[Source data]
=== Begin Enclosure ===
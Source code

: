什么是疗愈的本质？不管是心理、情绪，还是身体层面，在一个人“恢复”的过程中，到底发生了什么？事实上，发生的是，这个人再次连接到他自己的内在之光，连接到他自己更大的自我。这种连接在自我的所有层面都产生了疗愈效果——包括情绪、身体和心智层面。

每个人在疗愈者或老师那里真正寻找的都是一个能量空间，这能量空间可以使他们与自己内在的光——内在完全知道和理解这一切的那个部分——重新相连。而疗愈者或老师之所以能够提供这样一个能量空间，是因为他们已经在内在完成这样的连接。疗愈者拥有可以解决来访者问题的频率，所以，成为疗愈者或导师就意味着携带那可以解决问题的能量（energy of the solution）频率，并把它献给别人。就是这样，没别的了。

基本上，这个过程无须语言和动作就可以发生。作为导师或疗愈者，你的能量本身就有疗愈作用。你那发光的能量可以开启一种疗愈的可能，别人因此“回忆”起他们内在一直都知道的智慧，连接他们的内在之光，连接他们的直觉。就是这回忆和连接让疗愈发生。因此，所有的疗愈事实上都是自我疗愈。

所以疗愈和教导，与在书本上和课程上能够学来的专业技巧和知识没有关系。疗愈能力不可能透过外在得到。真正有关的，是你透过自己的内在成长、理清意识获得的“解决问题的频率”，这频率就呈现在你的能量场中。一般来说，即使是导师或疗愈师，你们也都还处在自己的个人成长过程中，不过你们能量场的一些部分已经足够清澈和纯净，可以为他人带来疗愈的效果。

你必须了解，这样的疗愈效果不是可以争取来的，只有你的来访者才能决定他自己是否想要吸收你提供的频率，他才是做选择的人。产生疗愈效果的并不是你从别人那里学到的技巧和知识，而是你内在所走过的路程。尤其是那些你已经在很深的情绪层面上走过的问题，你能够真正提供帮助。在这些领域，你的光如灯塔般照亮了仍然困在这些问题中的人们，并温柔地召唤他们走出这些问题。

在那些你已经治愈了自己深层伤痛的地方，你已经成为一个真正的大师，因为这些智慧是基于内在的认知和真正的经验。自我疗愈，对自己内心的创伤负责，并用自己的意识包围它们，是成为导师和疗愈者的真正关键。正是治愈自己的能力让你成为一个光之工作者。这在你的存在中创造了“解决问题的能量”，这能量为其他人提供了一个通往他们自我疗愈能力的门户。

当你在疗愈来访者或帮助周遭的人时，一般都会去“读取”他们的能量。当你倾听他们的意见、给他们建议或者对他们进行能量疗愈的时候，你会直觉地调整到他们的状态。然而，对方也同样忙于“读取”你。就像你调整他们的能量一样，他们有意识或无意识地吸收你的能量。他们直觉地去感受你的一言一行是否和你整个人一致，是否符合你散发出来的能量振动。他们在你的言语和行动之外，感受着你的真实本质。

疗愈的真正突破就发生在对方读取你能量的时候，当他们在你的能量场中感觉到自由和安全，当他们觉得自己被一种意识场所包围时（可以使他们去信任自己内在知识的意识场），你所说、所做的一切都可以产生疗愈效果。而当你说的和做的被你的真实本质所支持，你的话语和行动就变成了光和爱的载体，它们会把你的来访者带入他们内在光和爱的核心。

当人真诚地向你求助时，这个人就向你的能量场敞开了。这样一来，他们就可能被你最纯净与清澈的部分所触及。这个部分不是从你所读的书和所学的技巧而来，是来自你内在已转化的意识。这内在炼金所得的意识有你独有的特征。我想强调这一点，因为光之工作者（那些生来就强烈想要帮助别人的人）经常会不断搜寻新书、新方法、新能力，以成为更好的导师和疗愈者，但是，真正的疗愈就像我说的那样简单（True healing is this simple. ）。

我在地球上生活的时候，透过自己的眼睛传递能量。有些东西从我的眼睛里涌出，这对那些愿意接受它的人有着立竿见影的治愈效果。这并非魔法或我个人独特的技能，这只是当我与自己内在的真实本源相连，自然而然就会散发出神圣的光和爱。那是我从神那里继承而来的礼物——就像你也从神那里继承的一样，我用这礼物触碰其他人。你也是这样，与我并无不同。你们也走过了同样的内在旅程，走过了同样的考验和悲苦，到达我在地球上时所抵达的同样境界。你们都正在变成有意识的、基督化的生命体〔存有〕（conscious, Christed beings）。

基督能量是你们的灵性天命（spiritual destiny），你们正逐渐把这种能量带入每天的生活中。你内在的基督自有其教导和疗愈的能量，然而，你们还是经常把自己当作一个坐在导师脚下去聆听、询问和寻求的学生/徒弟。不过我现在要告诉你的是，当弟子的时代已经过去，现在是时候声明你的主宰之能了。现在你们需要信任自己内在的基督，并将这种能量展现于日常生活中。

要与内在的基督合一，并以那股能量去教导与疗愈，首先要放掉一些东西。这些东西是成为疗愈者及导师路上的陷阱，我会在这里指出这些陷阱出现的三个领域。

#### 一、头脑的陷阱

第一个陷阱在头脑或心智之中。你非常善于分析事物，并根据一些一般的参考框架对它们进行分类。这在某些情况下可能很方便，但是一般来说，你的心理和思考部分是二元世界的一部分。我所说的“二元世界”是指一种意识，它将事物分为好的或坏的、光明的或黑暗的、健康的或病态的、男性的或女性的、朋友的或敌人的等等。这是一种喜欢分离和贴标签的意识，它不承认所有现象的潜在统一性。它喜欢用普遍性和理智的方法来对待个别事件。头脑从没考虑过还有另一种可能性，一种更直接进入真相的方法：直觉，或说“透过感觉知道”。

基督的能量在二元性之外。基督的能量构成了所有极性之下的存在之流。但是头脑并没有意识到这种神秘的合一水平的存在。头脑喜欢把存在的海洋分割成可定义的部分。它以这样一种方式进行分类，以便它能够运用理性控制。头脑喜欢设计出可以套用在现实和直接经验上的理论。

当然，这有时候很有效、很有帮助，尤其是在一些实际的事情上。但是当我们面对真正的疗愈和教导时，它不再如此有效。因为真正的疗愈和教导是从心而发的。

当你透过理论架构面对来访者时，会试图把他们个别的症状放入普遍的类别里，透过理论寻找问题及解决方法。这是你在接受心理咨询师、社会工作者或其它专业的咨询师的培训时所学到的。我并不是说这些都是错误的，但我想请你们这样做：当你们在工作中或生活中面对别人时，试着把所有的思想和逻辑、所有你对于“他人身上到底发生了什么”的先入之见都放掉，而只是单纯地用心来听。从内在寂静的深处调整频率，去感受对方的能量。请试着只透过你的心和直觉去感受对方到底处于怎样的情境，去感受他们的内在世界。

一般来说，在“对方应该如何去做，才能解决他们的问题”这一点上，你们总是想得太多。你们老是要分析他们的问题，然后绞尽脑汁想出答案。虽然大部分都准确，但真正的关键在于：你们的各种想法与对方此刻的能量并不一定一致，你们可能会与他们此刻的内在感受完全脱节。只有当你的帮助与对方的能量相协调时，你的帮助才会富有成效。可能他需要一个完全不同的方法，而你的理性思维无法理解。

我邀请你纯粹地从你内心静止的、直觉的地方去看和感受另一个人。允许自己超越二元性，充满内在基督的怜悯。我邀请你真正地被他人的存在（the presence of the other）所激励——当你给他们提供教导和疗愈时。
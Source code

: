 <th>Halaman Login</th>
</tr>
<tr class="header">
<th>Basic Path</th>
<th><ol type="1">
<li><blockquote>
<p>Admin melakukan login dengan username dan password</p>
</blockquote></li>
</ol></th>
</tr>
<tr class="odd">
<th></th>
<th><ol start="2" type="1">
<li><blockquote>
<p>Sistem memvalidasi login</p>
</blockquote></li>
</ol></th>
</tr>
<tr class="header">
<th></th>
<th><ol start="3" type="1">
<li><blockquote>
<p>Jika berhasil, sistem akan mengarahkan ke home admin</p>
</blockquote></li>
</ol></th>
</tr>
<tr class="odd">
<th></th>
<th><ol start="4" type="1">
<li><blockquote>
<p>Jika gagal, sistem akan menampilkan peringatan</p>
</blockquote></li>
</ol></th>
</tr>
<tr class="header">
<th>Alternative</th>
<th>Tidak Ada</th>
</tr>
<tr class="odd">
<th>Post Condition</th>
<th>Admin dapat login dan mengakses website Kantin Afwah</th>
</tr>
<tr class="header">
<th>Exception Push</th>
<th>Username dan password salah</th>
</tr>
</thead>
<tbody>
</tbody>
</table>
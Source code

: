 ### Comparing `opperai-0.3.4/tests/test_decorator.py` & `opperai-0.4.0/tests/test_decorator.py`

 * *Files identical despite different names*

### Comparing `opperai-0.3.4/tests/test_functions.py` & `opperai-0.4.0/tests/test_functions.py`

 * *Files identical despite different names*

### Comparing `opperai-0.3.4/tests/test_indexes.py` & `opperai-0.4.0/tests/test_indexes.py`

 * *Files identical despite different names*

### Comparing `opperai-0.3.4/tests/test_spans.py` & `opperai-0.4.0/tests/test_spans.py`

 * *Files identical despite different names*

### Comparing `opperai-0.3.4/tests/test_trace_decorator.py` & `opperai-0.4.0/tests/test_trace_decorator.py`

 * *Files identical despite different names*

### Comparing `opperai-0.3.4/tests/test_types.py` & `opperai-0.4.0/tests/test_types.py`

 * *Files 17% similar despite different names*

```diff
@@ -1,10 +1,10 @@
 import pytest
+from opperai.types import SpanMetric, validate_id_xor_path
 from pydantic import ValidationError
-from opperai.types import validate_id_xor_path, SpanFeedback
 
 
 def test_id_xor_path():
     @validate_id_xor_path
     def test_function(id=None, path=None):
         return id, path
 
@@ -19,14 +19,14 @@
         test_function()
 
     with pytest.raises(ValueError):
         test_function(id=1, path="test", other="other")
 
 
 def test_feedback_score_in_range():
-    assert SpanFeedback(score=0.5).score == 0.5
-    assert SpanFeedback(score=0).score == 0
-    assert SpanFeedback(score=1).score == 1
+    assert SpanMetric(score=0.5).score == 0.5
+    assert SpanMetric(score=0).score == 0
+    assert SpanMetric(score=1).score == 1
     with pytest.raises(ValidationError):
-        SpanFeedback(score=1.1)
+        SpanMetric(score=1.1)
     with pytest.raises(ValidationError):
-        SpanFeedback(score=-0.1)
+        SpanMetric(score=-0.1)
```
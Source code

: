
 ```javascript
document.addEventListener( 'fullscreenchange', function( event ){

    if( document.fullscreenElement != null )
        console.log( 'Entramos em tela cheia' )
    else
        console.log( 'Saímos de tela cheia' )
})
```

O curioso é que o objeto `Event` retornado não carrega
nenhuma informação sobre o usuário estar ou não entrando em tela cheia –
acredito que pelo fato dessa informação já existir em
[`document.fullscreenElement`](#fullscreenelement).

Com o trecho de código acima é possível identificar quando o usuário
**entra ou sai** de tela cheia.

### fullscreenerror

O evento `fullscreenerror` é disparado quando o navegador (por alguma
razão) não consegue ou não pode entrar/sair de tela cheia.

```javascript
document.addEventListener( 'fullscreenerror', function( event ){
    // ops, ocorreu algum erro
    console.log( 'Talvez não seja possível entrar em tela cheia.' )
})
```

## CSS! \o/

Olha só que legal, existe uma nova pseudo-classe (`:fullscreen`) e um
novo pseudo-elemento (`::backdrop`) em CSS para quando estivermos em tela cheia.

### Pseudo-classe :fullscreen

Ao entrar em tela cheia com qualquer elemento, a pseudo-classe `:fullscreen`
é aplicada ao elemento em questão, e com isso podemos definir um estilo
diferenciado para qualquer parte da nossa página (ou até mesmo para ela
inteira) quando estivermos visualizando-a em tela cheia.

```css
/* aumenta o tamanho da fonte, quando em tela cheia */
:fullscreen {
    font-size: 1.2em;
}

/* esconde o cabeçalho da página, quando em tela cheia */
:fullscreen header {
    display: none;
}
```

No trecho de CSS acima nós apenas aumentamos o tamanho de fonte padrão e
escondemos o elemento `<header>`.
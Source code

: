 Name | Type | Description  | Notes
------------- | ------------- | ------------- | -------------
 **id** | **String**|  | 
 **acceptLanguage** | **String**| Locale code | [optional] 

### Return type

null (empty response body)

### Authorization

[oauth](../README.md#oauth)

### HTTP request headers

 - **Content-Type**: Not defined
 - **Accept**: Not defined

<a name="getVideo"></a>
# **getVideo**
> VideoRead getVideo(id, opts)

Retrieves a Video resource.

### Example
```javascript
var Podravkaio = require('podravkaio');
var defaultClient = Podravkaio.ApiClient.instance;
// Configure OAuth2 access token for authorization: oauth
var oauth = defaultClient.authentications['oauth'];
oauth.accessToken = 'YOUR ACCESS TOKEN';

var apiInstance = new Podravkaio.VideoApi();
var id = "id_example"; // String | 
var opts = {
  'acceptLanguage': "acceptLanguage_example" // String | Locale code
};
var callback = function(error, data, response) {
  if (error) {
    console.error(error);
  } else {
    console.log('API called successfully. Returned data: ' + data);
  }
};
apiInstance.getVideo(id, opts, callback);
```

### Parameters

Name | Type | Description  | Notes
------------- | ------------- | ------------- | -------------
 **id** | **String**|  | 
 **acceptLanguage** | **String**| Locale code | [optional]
=== End Enclosure ===
_What this task involves:_ Each line in the data that holds the word "Podravkaio" must be copied.

_Solution to the problem:_
var Podravkaio = require('podravkaio');
var defaultClient = Podravkaio.ApiClient.instance;
var apiInstance = new Podravkaio.VideoApi();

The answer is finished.